Rest, sex, love, washing, swimming, dissolution, death, mouldering. Somehow all held together in the single word "pulcherous". (p. 86)

All this is in marked contrast to the civilizing efforts to build in time and space that concerned the previous chapter ATBMOV, typified by its calendrical stargazing and pyramid roof-terrace.

"The body's charge" -  the charge is 1. an electrical energy, a potential energy / actual cavalry  2. an indictment, accusation. (especially on p. 88)  3. A freight, responsibility, maybe an unborn child. ("Manda's swell" p. 89).

The sudden return of Jack:

            We'll lift it up and bury us as
          orange and woody sprites become recycled selves
          in bricks and troves, in scarves and trousers
          lollipop specters nuzzling each other as the decades
          pass entranced -- the shade compels the body to follow it
          as Jack unspheres on Fasti with a tender disregard
          for the dictates of his person, ....

The burial follows swiftly.


*

11. Circumference.


This epilogue begins playfully but is soon conflicted, fragmentary and defensive, the opposite of triumphal anyway.  None of the four named characters make an appearance. The pronoun "I" is insistent.

                                                    I don't think
          you really want the end you're diving for... (p. 95)

Circumference's iterations of sweeping, singing and ringing sound like a lyric that fails to reassure and is jangled by an alarm-bell. Only in the last couple of lines does some sort of stability ensue.
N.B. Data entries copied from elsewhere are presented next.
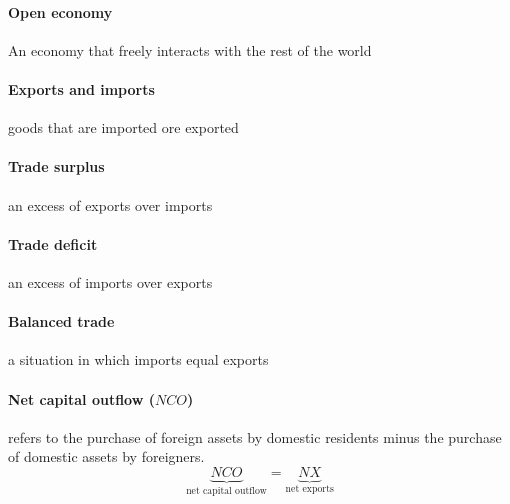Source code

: \documentclass[a4paper,titlepage] {scrartcl}
\begin{document}
\paragraph{Open economy} %
\label{par:open_economy}
An economy that freely interacts with the rest of the world

\paragraph{Exports and imports} %
\label{par:exports_and_imports}
goods that are imported ore exported

\paragraph{Trade surplus} %
\label{par:trade_surplus}
an excess of exports over imports

\paragraph{Trade deficit} %
\label{par:trade_deficit}
an excess of imports over exports

\paragraph{Balanced trade} %
\label{par:balanced_trade}
a situation in which imports equal exports

\paragraph{Net capital outflow ($NCO$)} %
\label{par:net_capital_outflow_nco_}
refers to the purchase of foreign assets by domestic residents 
minus the purchase of domestic assets by foreigners.
\begin{equation}
	\underbrace{NCO}_{\text{net capital outflow}} = \underbrace{NX}_\text{{net exports}}
\end{equation}
\end{document}
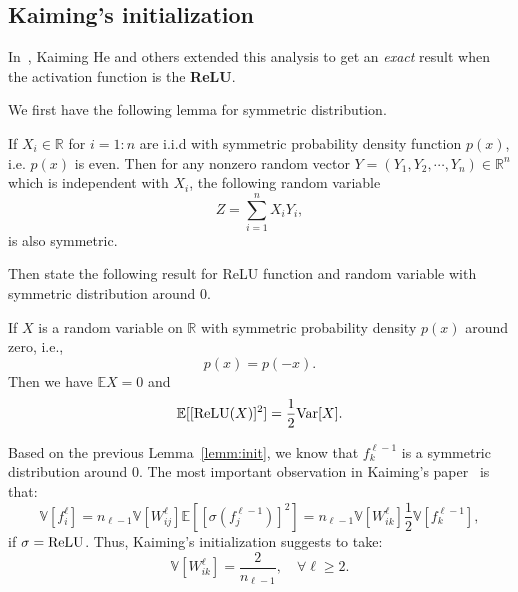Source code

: %
%


\subsection{Kaiming's initialization}
In~\cite{he2015delving}, Kaiming He and others extended this analysis to get an \textit{exact} result when the activation function is the {\bf ReLU}.

We first have the following lemma for symmetric distribution.
\begin{lemma}
	If $X_i \in \mathbb{R}$ for $i=1:n$ are i.i.d with symmetric probability density function $p(x)$, i.e. $p(x)$ is even.
	Then for any nonzero random vector $Y = (Y_1, Y_2, \cdots, Y_n) \in \mathbb{R}^n$ which is independent with $X_i$, 
	the following random variable
	\begin{equation}\label{key}
	Z = \sum_{i=1}^n X_i Y_i,
	\end{equation} 
	is also symmetric.
\end{lemma}


Then state the following result for ReLU function and random variable with 
symmetric distribution around $0$.
\begin{lemma}
	If $X$ is a random variable on $\mathbb{R}$ with symmetric probability density $p(x)$ around zero, i.e., 
	\begin{equation}\label{key}
	p(x) = p(-x).
	\end{equation}
	Then we have $\mathbb{E} X = 0$ and 
	\begin{equation}\label{key}
	\mathbb{E}[[{\rm ReLU}(X)]^2] = \frac{1}{2}{\rm Var}[X].
	\end{equation}
\end{lemma}


Based on the previous Lemma~\ref{lemm:init}, we know that $f^{\ell-1}_k$ is a symmetric distribution around $0$.
The most important observation in Kaiming's paper~\cite{he2015delving} is that:
\begin{equation}\label{key}
\mathbb{V}[ f^\ell_i ] = n_{\ell-1}  \mathbb{V}[W^\ell_{ij}] {\mathbb{E}[[\sigma(f^{\ell-1}_j)]^2]} = n_{\ell-1} \mathbb{V}[W^\ell_{ik}] {\frac{1}{2} \mathbb{V}[f^{\ell-1}_k]},
\end{equation}
{if $\sigma = {\rm ReLU}$}.
Thus, Kaiming's initialization suggests to take:
\begin{equation}\label{key}
\mathbb{V}[W^\ell_{ik}] = \frac{2}{n_{\ell-1}}, \quad \forall \ell \ge 2.
\end{equation}


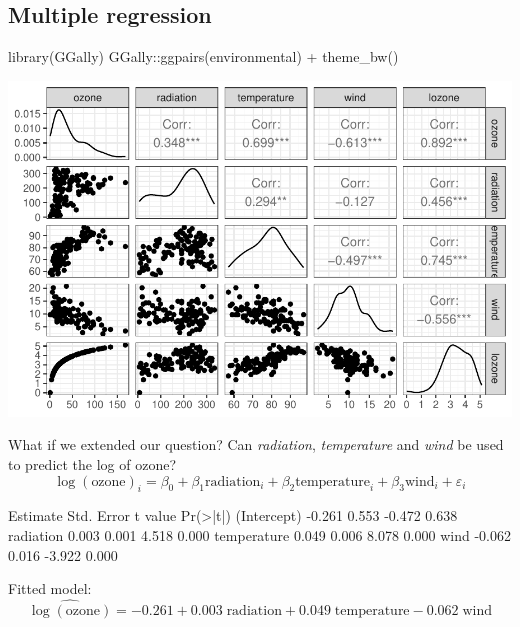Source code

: \documentclass[a4paper]{article}
\begin{document}
\subsection{Multiple regression}
\begin{Schunk}
\begin{Sinput}
library(GGally)
GGally::ggpairs(environmental) + theme_bw()
\end{Sinput}


{\centering \includegraphics[width=\maxwidth]{figure/listings-unnamed-chunk-361-1} 

}

\end{Schunk}
What if we extended our question? Can \textit{radiation}, \textit{temperature} and \textit{wind} be used to predict the log of ozone?
\[
	\log(\text{ozone})_i = \beta_0 + \beta_1 \text{radiation}_i + \beta_2 \text{temperature}_i + \beta_3 \text{wind}_i + \varepsilon_i
\]
\begin{Schunk}
\begin{Soutput}
            Estimate Std. Error t value Pr(>|t|)
(Intercept)   -0.261      0.553  -0.472    0.638
radiation      0.003      0.001   4.518    0.000
temperature    0.049      0.006   8.078    0.000
wind          -0.062      0.016  -3.922    0.000
\end{Soutput}
\end{Schunk}
Fitted model:
\[
	\widehat{\log(\text{ozone})} = -0.261 + 0.003\; \text{radiation} + 0.049\; \text{temperature} - 0.062\; \text{wind}
\]
\end{document}
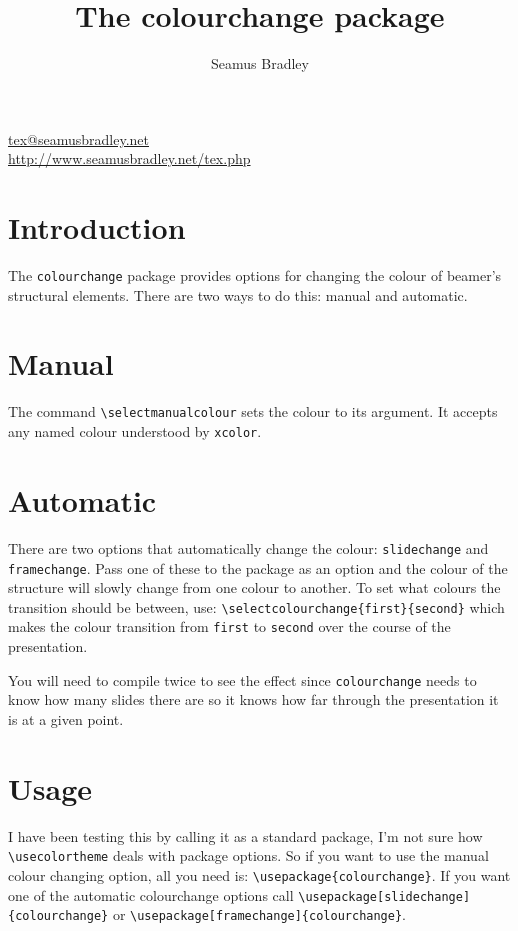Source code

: \documentclass{scrartcl}
\author{Seamus Bradley}
\title{The colourchange package}
\begin{document}
\maketitle

\vspace{-2\normalbaselineskip}
\begin{center}
  \small \url{tex@seamusbradley.net}\\
  \url{http://www.seamusbradley.net/tex.php}
\end{center}

\section{Introduction}

The \lstinline+colourchange+ package provides options for changing the colour of beamer's structural elements.
There are two ways to do this: manual and automatic.

\section{Manual}

The command \lstinline+\selectmanualcolour+ sets the colour to its argument.
It accepts any named colour understood by \lstinline+xcolor+.

\section{Automatic}

There are two options that automatically change the colour: \lstinline+slidechange+ and \lstinline+framechange+.
Pass one of these to the package as an option and the colour of the structure will slowly change from one colour to another.
To set what colours the transition should be between, use: \lstinline+\selectcolourchange{first}{second}+ which makes the colour transition from
  \lstinline+first+ to \lstinline+second+ over the course of the presentation.

You will need to compile twice to see the effect since \lstinline+colourchange+ needs to know how many slides there are so it knows how far
  through the presentation it is at a given point.

\section{Usage}
I have been testing this by calling it as a standard package, I'm not sure how \lstinline+\usecolortheme+ deals with package options.
So if you want to use the manual colour changing option, all you need is: \lstinline+\usepackage{colourchange}+.
If you want one of the automatic colourchange options call \lstinline+\usepackage[slidechange]{colourchange}+ or 
  \lstinline+\usepackage[framechange]{colourchange}+.
\end{document}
          tested -- every ringing was the next we -- told each stories to make
          the time -- it was so fine, under the conditions and -- we were all we
          were there right -- each other trembling, our clothes symbolic travesty
          underneath our tremble chest were waves --

(pp. 97-98)




underneath our tremble chest were waves --


NOTE


Zoë Skoulding wrote about Lisa Samuels' Tomorrowland and Gender City in her 2013 book, Contemporary Women's Poetry and Urban Space: Experimental Cities.  In the Introduction she writes:


"Acts of looking have been a recurrent interest in my discussion, particularly in relation to the panoptic overviews of mapping and surveillance. Notley, Samuels and Carol Watts, particularly, engage with various forms of resistance to vision as a form of control, asserting the poem as site of perceptual and embodied disobedience." 


That seems a useful corrective to the various acts of mapping attempted here. Tomorrowland is in many respects unmappable by design.